The ten stained glass windows along the side aisles, telling bible stories, were designed by Elly Holm in 1962 (the two stained glass windows to the apse date from 1932). She also created the larger than life sgraffito on the transept wall, depicting St. John the Baptist, and the ceiling fresco in the vestibule

The building is in excellent repair and still serves its purpose.

===Present Situation===

For many years the Friedenskirche was at the centre of German cultural life. With the change in
the population in Hillbrow beginning in the 1980s the congregation saw a decline in German speaking
membership. The vibrant English services attract a growing number of black inner-city
residents, coming from all over South Africa and other African countries.
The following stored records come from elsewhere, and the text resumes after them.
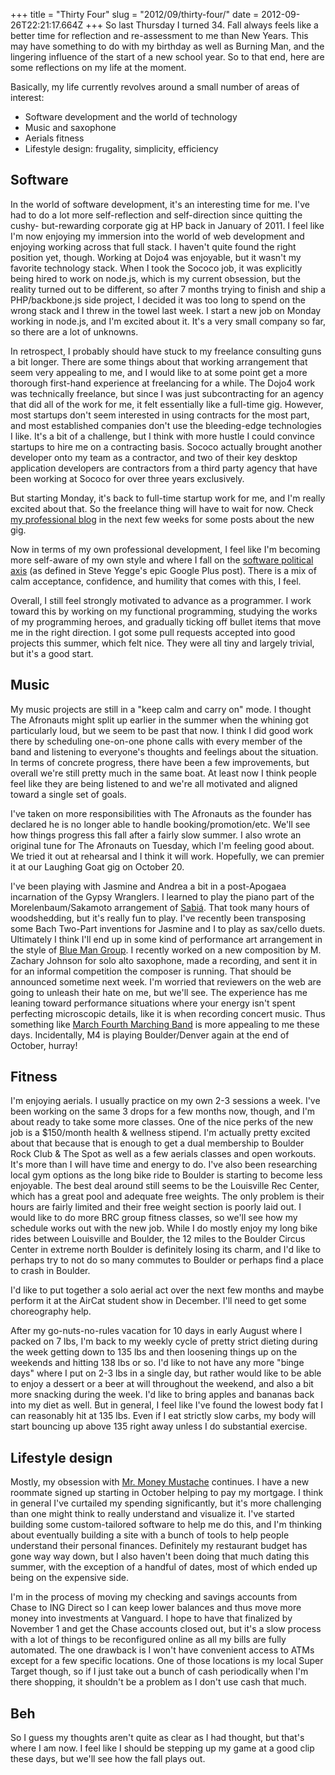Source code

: +++
title = "Thirty Four"
slug = "2012/09/thirty-four/"
date = 2012-09-26T22:21:17.664Z
+++
So last Thursday I turned 34. Fall always feels like a better time for reflection and re-assessment to me than New Years. This may have something to do with my birthday as well as Burning Man, and the lingering influence of the start of a new school year. So to that end, here are some reflections on my life at the moment.

Basically, my life currently revolves around a small number of areas of interest:

* Software development and the world of technology
* Music and saxophone
* Aerials fitness
* Lifestyle design: frugality, simplicity, efficiency

## Software

In the world of software development, it's an interesting time for me. I've had to do a lot more self-reflection and self-direction since quitting the cushy- but-rewarding corporate gig at HP back in January of 2011. I feel like I'm now enjoying my immersion into the world of web development and enjoying working across that full stack. I haven't quite found the right position yet, though. Working at Dojo4 was enjoyable, but it wasn't my favorite technology stack. When I took the Sococo job, it was explicitly being hired to work on node.js, which is my current obsession, but the reality turned out to be different, so after 7 months trying to finish and ship a PHP/backbone.js side project, I decided it was too long to spend on the wrong stack and I threw in the towel last week. I start a new job on Monday working in node.js, and I'm excited about it. It's a very small company so far, so there are a lot of unknowns.

In retrospect, I probably should have stuck to my freelance consulting guns a bit longer. There are some things about that working arrangement that seem very appealing to me, and I would like to at some point get a more thorough first-hand experience at freelancing for a while. The Dojo4 work was technically freelance, but since I was just subcontracting for an agency that did all of the work for me, it felt essentially like a full-time gig. However, most startups don't seem interested in using contracts for the most part, and most established companies don't use the bleeding-edge technologies I like. It's a bit of a challenge, but I think with more hustle I could convince startups to hire me on a contracting basis. Sococo actually brought another developer onto my team as a contractor, and two of their key desktop application developers are contractors from a third party agency that have been working at Sococo for over three years exclusively.

But starting Monday, it's back to full-time startup work for me, and I'm really excited about that. So the freelance thing will have to wait for now. Check [my professional blog](/problog) in the next few weeks for some posts about the new gig.

Now in terms of my own professional development, I feel like I'm becoming more self-aware of my own style and where I fall on the [software political axis](https://plus.google.com/110981030061712822816/posts/KaSKeg4vQtz) (as defined in Steve Yegge's epic Google Plus post). There is a mix of calm acceptance, confidence, and humility that comes with this, I feel.

Overall, I still feel strongly motivated to advance as a programmer. I work toward this by working on my functional programming, studying the works of my programming heroes, and gradually ticking off bullet items that move me in the right direction. I got some pull requests accepted into good projects this summer, which felt nice. They were all tiny and largely trivial, but it's a good start.

## Music

My music projects are still in a "keep calm and carry on" mode. I thought The Afronauts might split up earlier in the summer when the whining got particularly loud, but we seem to be past that now. I think I did good work there by scheduling one-on-one phone calls with every member of the band and listening to everyone's thoughts and feelings about the situation. In terms of concrete progress, there have been a few improvements, but overall we're still pretty much in the same boat. At least now I think people feel like they are being listened to and we're all motivated and aligned toward a single set of goals.

I've taken on more responsibilities with The Afronauts as the founder has declared he is no longer able to handle booking/promotion/etc. We'll see how things progress this fall after a fairly slow summer. I also wrote an original tune for The Afronauts on Tuesday, which I'm feeling good about. We tried it out at rehearsal and I think it will work. Hopefully, we can premier it at our Laughing Goat gig on October 20.

I've been playing with Jasmine and Andrea a bit in a post-Apogaea incarnation of the Gypsy Wranglers. I learned to play the piano part of the Morelenbaum/Sakamoto arrangement of [Sabiá](http://rd.io/x/QVX_8zdxtSc). That took many hours of woodshedding, but it's really fun to play. I've recently been transposing some Bach Two-Part inventions for Jasmine and I to play as sax/cello duets. Ultimately I think I'll end up in some kind of performance art arrangement in the style of [Blue Man Group](http://www.blueman.com/). I recently worked on a new composition by M. Zachary Johnson for solo alto saxophone, made a recording, and sent it in for an informal competition the composer is running. That should be announced sometime next week. I'm worried that reviewers on the web are going to unleash their hate on me, but we'll see. The experience has me leaning toward performance situations where your energy isn't spent perfecting microscopic details, like it is when recording concert music. Thus something like [March Fourth Marching Band](http://march-fourth-marching-band.com/) is more appealing to me these days. Incidentally, M4 is playing Boulder/Denver again at the end of October, hurray!

## Fitness

I'm enjoying aerials. I usually practice on my own 2-3 sessions a week. I've been working on the same 3 drops for a few months now, though, and I'm about ready to take some more classes. One of the nice perks of the new job is a $150/month health & wellness stipend. I'm actually pretty excited about that because that is enough to get a dual membership to Boulder Rock Club & The Spot as well as a few aerials classes and open workouts. It's more than I will have time and energy to do. I've also been researching local gym options as the long bike ride to Boulder is starting to become less enjoyable. The best deal around still seems to be the Louisville Rec Center, which has a great pool and adequate free weights. The only problem is their hours are fairly limited and their free weight section is poorly laid out. I would like to do more BRC group fitness classes, so we'll see how my schedule works out with the new job. While I do mostly enjoy my long bike rides between Louisville and Boulder, the 12 miles to the Boulder Circus Center in extreme north Boulder is definitely losing its charm, and I'd like to perhaps try to not do so many commutes to Boulder or perhaps find a place to crash in Boulder.

I'd like to put together a solo aerial act over the next few months and maybe perform it at the AirCat student show in December. I'll need to get some choreography help.

After my go-nuts-no-rules vacation for 10 days in early August where I packed on 7 lbs, I'm back to my weekly cycle of pretty strict dieting during the week getting down to 135 lbs and then loosening things up on the weekends and hitting 138 lbs or so. I'd like to not have any more "binge days" where I put on 2-3 lbs in a single day, but rather would like to be able to enjoy a dessert or a beer at will throughout the weekend, and also a bit more snacking during the week. I'd like to bring apples and bananas back into my diet as well. But in general, I feel like I've found the lowest body fat I can reasonably hit at 135 lbs. Even if I eat strictly slow carbs, my body will start bouncing up above 135 right away unless I do substantial exercise.

## Lifestyle design

Mostly, my obsession with [Mr. Money Mustache](http://mrmoneymustache.com) continues. I have a new roommate signed up starting in October helping to pay my mortgage. I think in general I've curtailed my spending significantly, but it's more challenging than one might think to really understand and visualize it. I've started building some custom-tailored software to help me do this, and I'm thinking about eventually building a site with a bunch of tools to help people understand their personal finances. Definitely my restaurant budget has gone way way down, but I also haven't been doing that much dating this summer, with the exception of a handful of dates, most of which ended up being on the expensive side.

I'm in the process of moving my checking and savings accounts from Chase to ING Direct so I can keep lower balances and thus move more money into investments at Vanguard. I hope to have that finalized by November 1 and get the Chase accounts closed out, but it's a slow process with a lot of things to be reconfigured online as all my bills are fully automated. The one drawback is I won't have convenient access to ATMs except for a few specific locations. One of those locations is my local Super Target though, so if I just take out a bunch of cash periodically when I'm there shopping, it shouldn't be a problem as I don't use cash that much.

## Beh

So I guess my thoughts aren't quite as clear as I had thought, but that's where I am now. I feel like I should be stepping up my game at a good clip these days, but we'll see how the fall plays out.
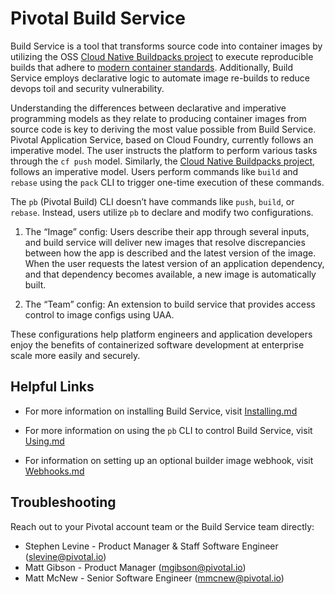 # Pivotal Build Service

Build Service is a tool that transforms source code into container images by utilizing the OSS [Cloud Native Buildpacks project](http://buildpacks.io) to execute reproducible builds that adhere to [modern container standards](
https://github.com/opencontainers/image-spec/blob/master/spec.md).  Additionally, Build Service employs declarative logic to automate image re-builds to reduce devops toil and security vulnerability.  

Understanding the differences between declarative and imperative programming models as they relate to producing container images from source code is key to deriving the most value possible from Build Service.  Pivotal Application Service, based on Cloud Foundry, currently follows an imperative model.  The user instructs the platform to perform various tasks through the `cf push` model.  Similarly, the [Cloud Native Buildpacks project](http://buildpacks.io), follows an imperative model.  Users perform commands like `build` and `rebase` using the `pack` CLI to trigger one-time execution of these commands.

The `pb` (Pivotal Build) CLI doesn’t have commands like `push`, `build`, or `rebase`.  Instead, users utilize `pb` to declare and modify two configurations.  

1) The “Image” config:  Users describe their app through several inputs, and build service will deliver new images that resolve discrepancies between how the app is described and the latest version of the image. When the user requests the latest version of an application dependency, and that dependency becomes available, a new image is automatically built.

2) The “Team” config:   An extension to build service that provides access control to image configs using UAA.

These configurations help platform engineers and application developers enjoy the benefits of containerized software development at enterprise scale more easily and securely.  

## Helpful Links

* For more information on installing Build Service, visit [Installing.md](https://github.com/pivotal-cf/docs-build-service/blob/master/installing.md)

* For more information on using the `pb` CLI to control Build Service, visit [Using.md](https://github.com/pivotal-cf/docs-build-service/blob/master/using.md)   
 
* For information on setting up an optional builder image webhook, visit [Webhooks.md](https://github.com/pivotal-cf/docs-build-service/blob/master/webhooks.md)   

## Troubleshooting

Reach out to your Pivotal account team or the Build Service team directly:

* Stephen Levine - Product Manager & Staff Software Engineer (slevine@pivotal.io)
* Matt Gibson - Product Manager (mgibson@pivotal.io)
* Matt McNew - Senior Software Engineer (mmcnew@pivotal.io)

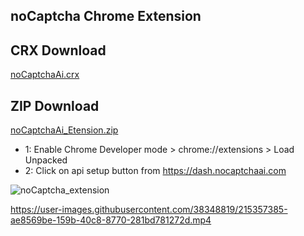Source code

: ## noCaptcha Chrome Extension

## CRX Download

[noCaptchaAi.crx](https://github.com/noCaptchaAi/noCaptcha_extension/releases/download/v1.5.0/noCaptchaAi.crx)

## ZIP Download 

[noCaptchaAi_Etension.zip](https://github.com/noCaptchaAi/noCaptcha_extension/archive/refs/heads/main.zip)

- 1: Enable Chrome Developer mode > chrome://extensions > Load Unpacked
- 2: Click on api setup button from https://dash.nocaptchaai.com

![noCaptcha_extension](https://user-images.githubusercontent.com/38348819/218281954-f8ad5ddf-0254-4d8b-8c40-c7d7ecd44ca4.png)


https://user-images.githubusercontent.com/38348819/215357385-ae8569be-159b-40c8-8770-281bd781272d.mp4

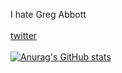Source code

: I hate Greg Abbott
<br></br>
[twitter](https://twitter.com/BbqDeveloper)
<br></br>
[![Anurag's GitHub stats](https://github-readme-stats.vercel.app/api?username=BBQGiraffe)](https://github.com/anuraghazra/github-readme-stats)
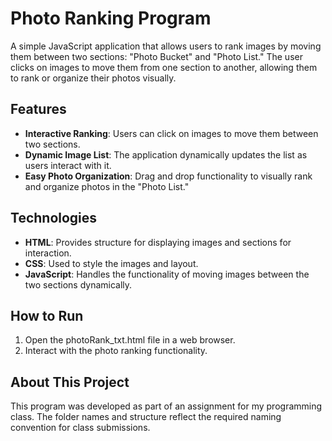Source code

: # Photo Ranking Program
A simple JavaScript application that allows users to rank images by moving them between two sections: "Photo Bucket" and "Photo List." The user clicks on images to move them from one section to another, allowing them to rank or organize their photos visually.

## Features
- **Interactive Ranking**: Users can click on images to move them between two sections.
- **Dynamic Image List**: The application dynamically updates the list as users interact with it.
- **Easy Photo Organization**: Drag and drop functionality to visually rank and organize photos in the "Photo List."

## Technologies
- **HTML**: Provides structure for displaying images and sections for interaction.
- **CSS**: Used to style the images and layout.
- **JavaScript**: Handles the functionality of moving images between the two sections dynamically.

## How to Run
1. Open the photoRank_txt.html file in a web browser.
2. Interact with the photo ranking functionality.

## About This Project
This program was developed as part of an assignment for my programming class. 
The folder names and structure reflect the required naming convention for class submissions.
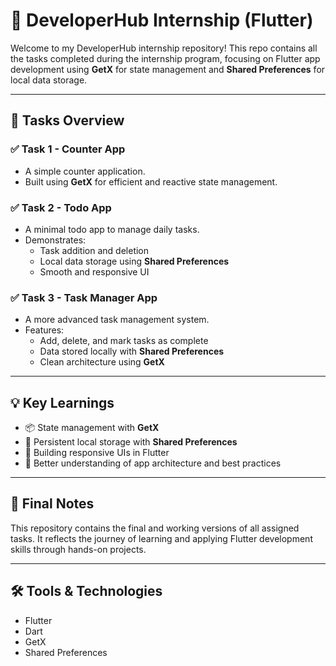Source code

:# 🚀 DeveloperHub Internship (Flutter)

Welcome to my DeveloperHub internship repository! This repo contains all the tasks completed during the internship program, focusing on Flutter app development using **GetX** for state management and **Shared Preferences** for local data storage.

---

## 📁 Tasks Overview

### ✅ Task 1 - **Counter App**
- A simple counter application.
- Built using **GetX** for efficient and reactive state management.

### ✅ Task 2 - **Todo App**
- A minimal todo app to manage daily tasks.
- Demonstrates:
  - Task addition and deletion
  - Local data storage using **Shared Preferences**
  - Smooth and responsive UI

### ✅ Task 3 - **Task Manager App**
- A more advanced task management system.
- Features:
  - Add, delete, and mark tasks as complete
  - Data stored locally with **Shared Preferences**
  - Clean architecture using **GetX**

---

## 💡 Key Learnings

- 📦 State management with **GetX**
- 💾 Persistent local storage with **Shared Preferences**
- 📱 Building responsive UIs in Flutter
- 🧠 Better understanding of app architecture and best practices

---

## 📌 Final Notes

This repository contains the final and working versions of all assigned tasks. It reflects the journey of learning and applying Flutter development skills through hands-on projects.

---

## 🛠️ Tools & Technologies

- Flutter
- Dart
- GetX
- Shared Preferences


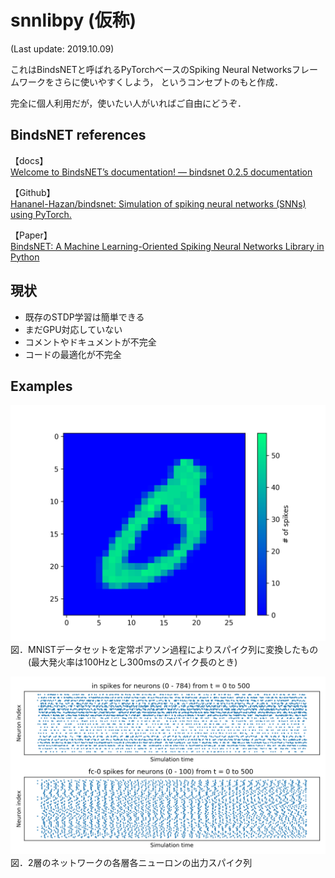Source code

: # snnlibpy (仮称)
(Last update: 2019.10.09)  
  
これはBindsNETと呼ばれるPyTorchベースのSpiking Neural Networksフレームワークをさらに使いやすくしよう，
というコンセプトのもと作成．  

完全に個人利用だが，使いたい人がいればご自由にどうぞ．

## BindsNET references
【docs】  
 [Welcome to BindsNET’s documentation! &mdash; bindsnet 0.2.5 documentation](https://bindsnet-docs.readthedocs.io)  
 
【Github】  
[Hananel-Hazan/bindsnet: Simulation of spiking neural networks (SNNs) using PyTorch.](https://github.com/Hananel-Hazan/bindsnet)  

【Paper】  
[BindsNET: A Machine Learning-Oriented Spiking Neural Networks Library in Python](https://www.frontiersin.org/articles/10.3389/fninf.2018.00089/full)

## 現状
* 既存のSTDP学習は簡単できる
* まだGPU対応していない
* コメントやドキュメントが不完全
* コードの最適化が不完全

## Examples
![PoissonImage_0](example_images/PoissonImg_0.png)
図．MNISTデータセットを定常ポアソン過程によりスパイク列に変換したもの  
　　(最大発火率は100Hzとし300msのスパイク長のとき)
  
![spikes](example_images/spikes.png)
図．2層のネットワークの各層各ニューロンの出力スパイク列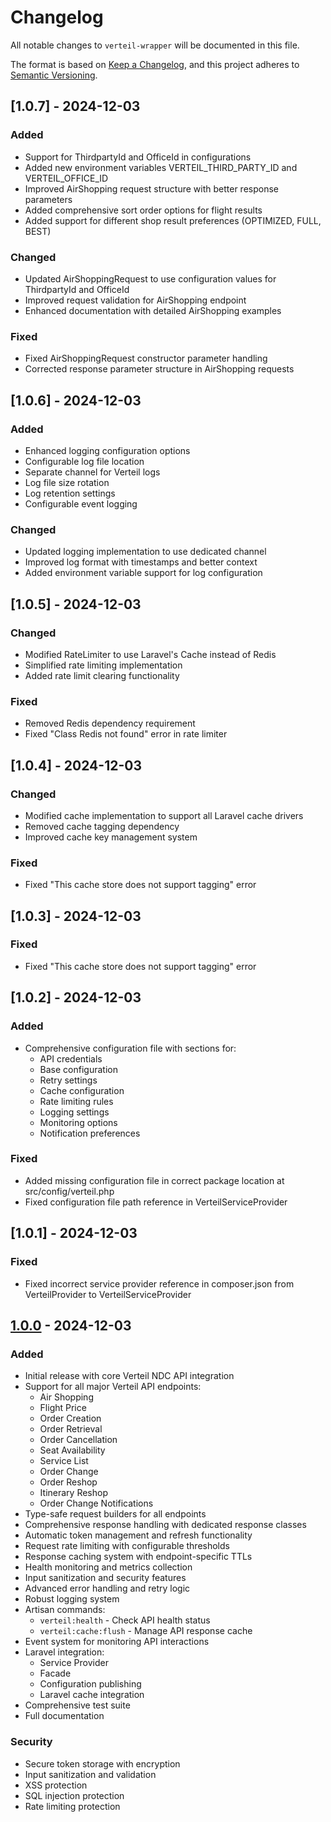 # Changelog

All notable changes to `verteil-wrapper` will be documented in this file.

The format is based on [Keep a Changelog](https://keepachangelog.com/en/1.0.0/),
and this project adheres to [Semantic Versioning](https://semver.org/spec/v2.0.0.html).

## [1.0.7] - 2024-12-03

### Added

- Support for ThirdpartyId and OfficeId in configurations
- Added new environment variables VERTEIL_THIRD_PARTY_ID and VERTEIL_OFFICE_ID
- Improved AirShopping request structure with better response parameters
- Added comprehensive sort order options for flight results
- Added support for different shop result preferences (OPTIMIZED, FULL, BEST)

### Changed

- Updated AirShoppingRequest to use configuration values for ThirdpartyId and OfficeId
- Improved request validation for AirShopping endpoint
- Enhanced documentation with detailed AirShopping examples

### Fixed

- Fixed AirShoppingRequest constructor parameter handling
- Corrected response parameter structure in AirShopping requests

## [1.0.6] - 2024-12-03

### Added

- Enhanced logging configuration options
- Configurable log file location
- Separate channel for Verteil logs
- Log file size rotation
- Log retention settings
- Configurable event logging

### Changed

- Updated logging implementation to use dedicated channel
- Improved log format with timestamps and better context
- Added environment variable support for log configuration

## [1.0.5] - 2024-12-03

### Changed

- Modified RateLimiter to use Laravel's Cache instead of Redis
- Simplified rate limiting implementation
- Added rate limit clearing functionality

### Fixed

- Removed Redis dependency requirement
- Fixed "Class Redis not found" error in rate limiter

## [1.0.4] - 2024-12-03

### Changed

- Modified cache implementation to support all Laravel cache drivers
- Removed cache tagging dependency
- Improved cache key management system

### Fixed

- Fixed "This cache store does not support tagging" error

## [1.0.3] - 2024-12-03

### Fixed

- Fixed "This cache store does not support tagging" error

## [1.0.2] - 2024-12-03

### Added

- Comprehensive configuration file with sections for:
  - API credentials
  - Base configuration
  - Retry settings
  - Cache configuration
  - Rate limiting rules
  - Logging settings
  - Monitoring options
  - Notification preferences

### Fixed

- Added missing configuration file in correct package location at src/config/verteil.php
- Fixed configuration file path reference in VerteilServiceProvider

## [1.0.1] - 2024-12-03

### Fixed

- Fixed incorrect service provider reference in composer.json from VerteilProvider to VerteilServiceProvider

## [1.0.0] - 2024-12-03

### Added

- Initial release with core Verteil NDC API integration
- Support for all major Verteil API endpoints:
  - Air Shopping
  - Flight Price
  - Order Creation
  - Order Retrieval
  - Order Cancellation
  - Seat Availability
  - Service List
  - Order Change
  - Order Reshop
  - Itinerary Reshop
  - Order Change Notifications
- Type-safe request builders for all endpoints
- Comprehensive response handling with dedicated response classes
- Automatic token management and refresh functionality
- Request rate limiting with configurable thresholds
- Response caching system with endpoint-specific TTLs
- Health monitoring and metrics collection
- Input sanitization and security features
- Advanced error handling and retry logic
- Robust logging system
- Artisan commands:
  - `verteil:health` - Check API health status
  - `verteil:cache:flush` - Manage API response cache
- Event system for monitoring API interactions
- Laravel integration:
  - Service Provider
  - Facade
  - Configuration publishing
  - Laravel cache integration
- Comprehensive test suite
- Full documentation

### Security

- Secure token storage with encryption
- Input sanitization and validation
- XSS protection
- SQL injection protection
- Rate limiting protection

[1.0.0]: https://github.com/santosdave/verteil-wrapper/releases/tag/v1.0.0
The congregation made
a conscious decision to be a place of peace and well-being for all the people of its community.
The congregation decided to face the challenge of being an inner-city church and launched an
Outreach Project in 1998, targeting the disadvantaged residents of Hillbrow, particularly children
and youth, with cultural and developmental programmes. On any day of the week, the sounds of
children playing in the daycare/crèche mingle with the tunes of musical instruments being
practiced at the music school, while youth explore meaning and new avenues for their lives
through drama and creative art. The Education Centre including mathematics tutoring and other
skill-enhancing projects is also on the programme.